▸ **WHAT THE EXERCISE ASKS**:
Retype the data that follows line by line, exactly, and leave its pictures out.

▸ **EXTRACTED DATA**:
------------------------

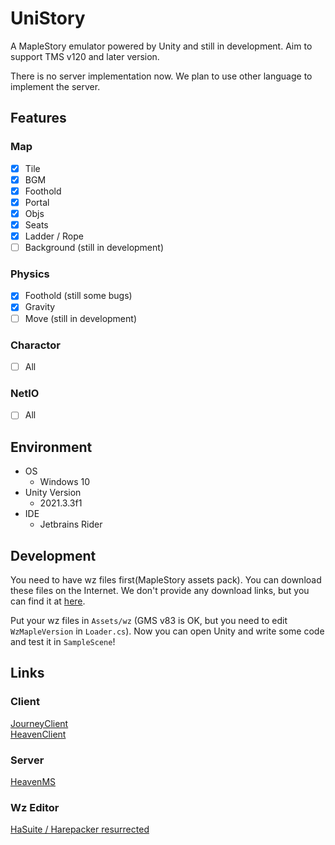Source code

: ﻿# UniStory

A MapleStory emulator powered by Unity and still in development. Aim to support TMS v120 and later version.

There is no server implementation now. We plan to use other language to implement the server.

## Features

### Map

- [x] Tile
- [x] BGM
- [x] Foothold
- [x] Portal
- [x] Objs
- [x] Seats
- [x] Ladder / Rope
- [ ] Background (still in development)

### Physics

- [x] Foothold (still some bugs)
- [x] Gravity
- [ ] Move (still in development)

### Charactor

- [ ] All

### NetIO

- [ ] All


## Environment

- OS
  - Windows 10
- Unity Version
  - 2021.3.3f1
- IDE
  - Jetbrains Rider

## Development

You need to have wz files first(MapleStory assets pack). You can download these files on the Internet. We don't provide any download links, but you can find it at [here](#Links).

Put your wz files in `Assets/wz` (GMS v83 is OK, but you need to edit `WzMapleVersion` in `Loader.cs`). Now you can open Unity and write some code and test it in `SampleScene`!

## Links

### Client

[JourneyClient](https://github.com/SYJourney/JourneyClient)  
[HeavenClient](https://github.com/HeavenClient/HeavenClient)

### Server

[HeavenMS](https://github.com/ronancpl/HeavenMS)

### Wz Editor

[HaSuite / Harepacker resurrected](https://github.com/lastbattle/Harepacker-resurrected)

------------------------

▸ **RESPONSE**:
Source code

: ﻿# UniStory

A MapleStory emulator powered by Unity and still in development. Aim to support TMS v120 and later version.

There is no server implementation now. We plan to use other language to implement the server.

## Features

### Map

- [x] Tile
- [x] BGM
- [x] Foothold
- [x] Portal
- [x] Objs
- [x] Seats
- [x] Ladder / Rope
- [ ] Background (still in development)

### Physics

- [x] Foothold (still some bugs)
- [x] Gravity
- [ ] Move (still in development)

### Charactor

- [ ] All

### NetIO

- [ ] All


## Environment

- OS
  - Windows 10
- Unity Version
  - 2021.3.3f1
- IDE
  - Jetbrains Rider

## Development

You need to have wz files first(MapleStory assets pack). You can download these files on the Internet. We don't provide any download links, but you can find it at [here](#Links).

Put your wz files in `Assets/wz` (GMS v83 is OK, but you need to edit `WzMapleVersion` in `Loader.cs`). Now you can open Unity and write some code and test it in `SampleScene`!

## Links

### Client

[JourneyClient](https://github.com/SYJourney/JourneyClient)  
[HeavenClient](https://github.com/HeavenClient/HeavenClient)

### Server

[HeavenMS](https://github.com/ronancpl/HeavenMS)

### Wz Editor

[HaSuite / Harepacker resurrected](https://github.com/lastbattle/Harepacker-resurrected)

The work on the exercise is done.